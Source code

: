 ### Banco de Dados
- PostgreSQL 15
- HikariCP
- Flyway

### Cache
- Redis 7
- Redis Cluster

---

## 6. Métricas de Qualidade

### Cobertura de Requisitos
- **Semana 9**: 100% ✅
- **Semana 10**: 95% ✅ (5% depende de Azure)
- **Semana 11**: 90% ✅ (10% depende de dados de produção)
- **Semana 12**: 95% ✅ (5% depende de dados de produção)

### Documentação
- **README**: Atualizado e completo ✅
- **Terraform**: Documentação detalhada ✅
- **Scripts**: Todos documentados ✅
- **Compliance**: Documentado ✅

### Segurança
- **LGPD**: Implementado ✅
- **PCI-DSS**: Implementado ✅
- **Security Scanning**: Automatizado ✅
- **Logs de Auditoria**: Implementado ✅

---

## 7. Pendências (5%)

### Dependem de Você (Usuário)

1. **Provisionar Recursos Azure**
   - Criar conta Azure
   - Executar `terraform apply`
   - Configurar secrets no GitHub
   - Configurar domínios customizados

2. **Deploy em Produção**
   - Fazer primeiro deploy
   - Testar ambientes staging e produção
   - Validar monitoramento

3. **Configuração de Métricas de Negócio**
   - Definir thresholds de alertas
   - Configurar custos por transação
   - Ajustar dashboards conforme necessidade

==

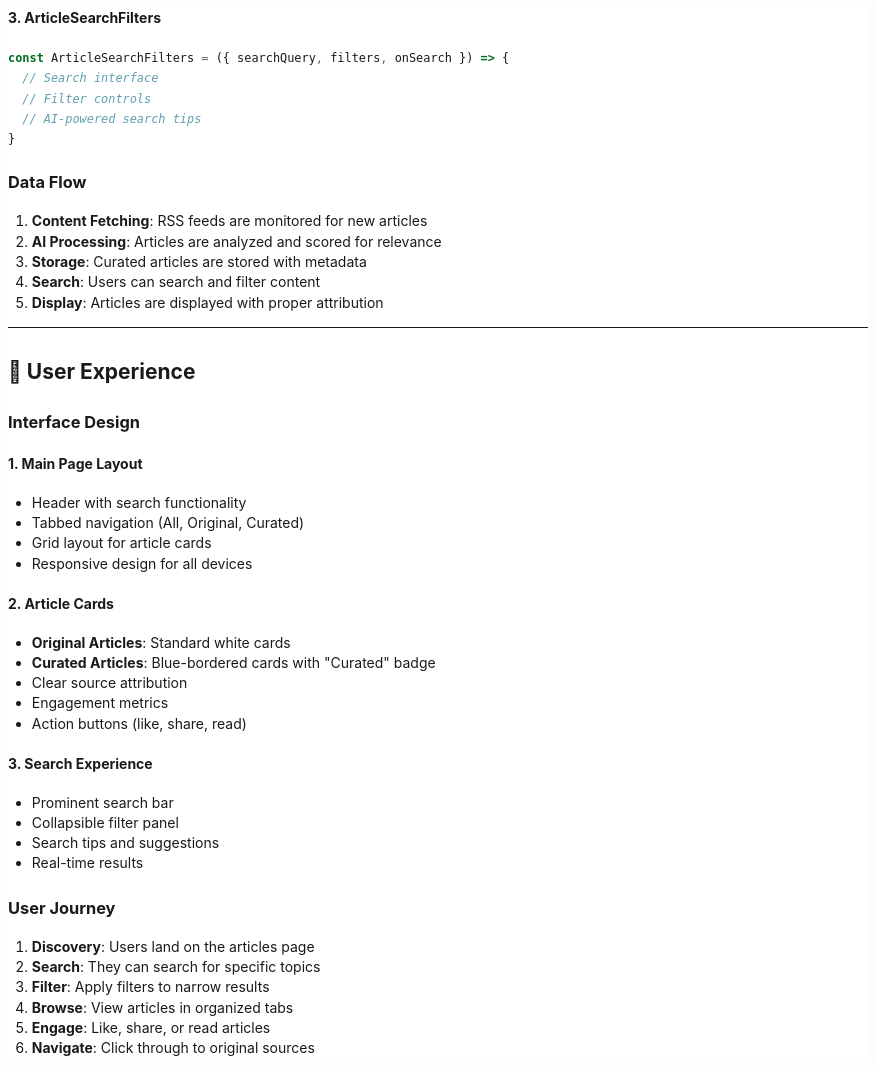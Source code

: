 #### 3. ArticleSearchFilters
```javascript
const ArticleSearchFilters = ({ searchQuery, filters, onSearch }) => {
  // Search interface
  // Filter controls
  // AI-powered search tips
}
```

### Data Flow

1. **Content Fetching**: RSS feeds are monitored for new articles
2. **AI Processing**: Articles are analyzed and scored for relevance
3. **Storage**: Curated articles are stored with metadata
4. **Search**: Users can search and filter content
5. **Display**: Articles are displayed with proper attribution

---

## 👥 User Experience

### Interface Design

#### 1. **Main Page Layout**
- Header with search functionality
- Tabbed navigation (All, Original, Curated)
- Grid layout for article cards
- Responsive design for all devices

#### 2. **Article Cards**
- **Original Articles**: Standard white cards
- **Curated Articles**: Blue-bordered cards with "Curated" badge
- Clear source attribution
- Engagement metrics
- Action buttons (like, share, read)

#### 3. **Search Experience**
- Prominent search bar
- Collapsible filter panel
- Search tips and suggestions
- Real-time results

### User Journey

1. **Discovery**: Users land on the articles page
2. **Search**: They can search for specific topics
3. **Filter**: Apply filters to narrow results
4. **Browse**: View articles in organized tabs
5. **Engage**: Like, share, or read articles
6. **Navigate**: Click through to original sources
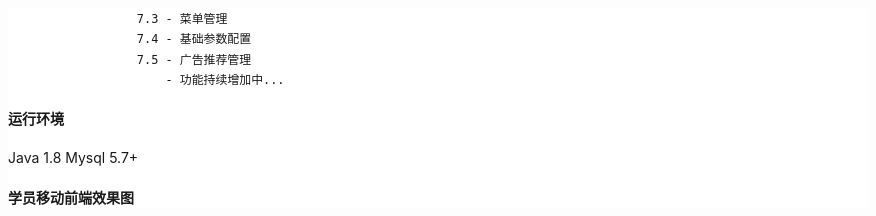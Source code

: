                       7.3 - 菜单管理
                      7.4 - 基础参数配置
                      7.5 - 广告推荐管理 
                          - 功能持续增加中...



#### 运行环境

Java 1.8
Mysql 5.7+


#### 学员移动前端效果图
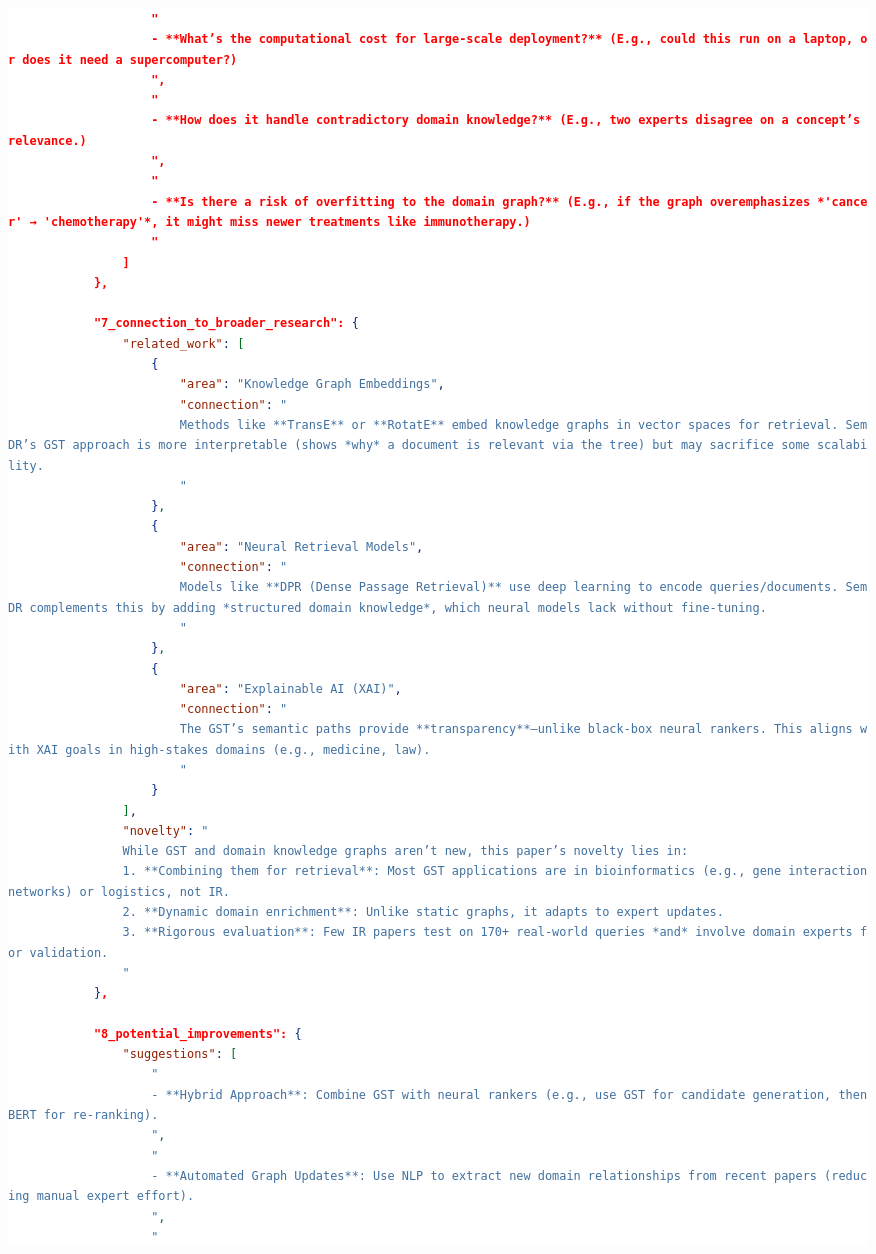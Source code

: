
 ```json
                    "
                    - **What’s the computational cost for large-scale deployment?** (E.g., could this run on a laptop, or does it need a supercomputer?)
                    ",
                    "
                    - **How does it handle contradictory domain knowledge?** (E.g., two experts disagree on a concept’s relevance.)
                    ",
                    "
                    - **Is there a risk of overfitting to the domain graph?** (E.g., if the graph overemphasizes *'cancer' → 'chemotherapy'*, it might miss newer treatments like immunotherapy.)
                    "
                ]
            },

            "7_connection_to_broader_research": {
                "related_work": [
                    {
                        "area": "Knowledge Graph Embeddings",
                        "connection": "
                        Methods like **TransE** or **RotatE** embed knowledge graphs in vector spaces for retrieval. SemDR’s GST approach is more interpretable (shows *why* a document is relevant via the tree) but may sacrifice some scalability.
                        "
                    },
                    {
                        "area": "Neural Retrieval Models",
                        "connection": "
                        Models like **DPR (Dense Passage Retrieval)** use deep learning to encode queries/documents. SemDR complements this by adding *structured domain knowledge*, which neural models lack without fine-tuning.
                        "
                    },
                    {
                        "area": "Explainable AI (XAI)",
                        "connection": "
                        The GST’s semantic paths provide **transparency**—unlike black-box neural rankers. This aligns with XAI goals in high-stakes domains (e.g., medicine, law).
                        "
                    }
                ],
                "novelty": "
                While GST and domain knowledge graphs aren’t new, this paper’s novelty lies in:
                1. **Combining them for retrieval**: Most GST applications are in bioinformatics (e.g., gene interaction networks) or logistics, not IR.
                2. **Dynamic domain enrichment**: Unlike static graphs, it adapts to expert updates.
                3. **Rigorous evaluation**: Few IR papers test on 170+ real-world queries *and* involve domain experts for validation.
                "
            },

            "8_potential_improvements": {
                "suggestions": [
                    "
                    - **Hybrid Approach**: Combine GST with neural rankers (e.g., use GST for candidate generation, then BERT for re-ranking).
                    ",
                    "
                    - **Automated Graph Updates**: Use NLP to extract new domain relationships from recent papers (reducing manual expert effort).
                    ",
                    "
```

◆ Problem description
For the string "does", count the matching lines in the listing and give that number by itself.

◆ Written response
2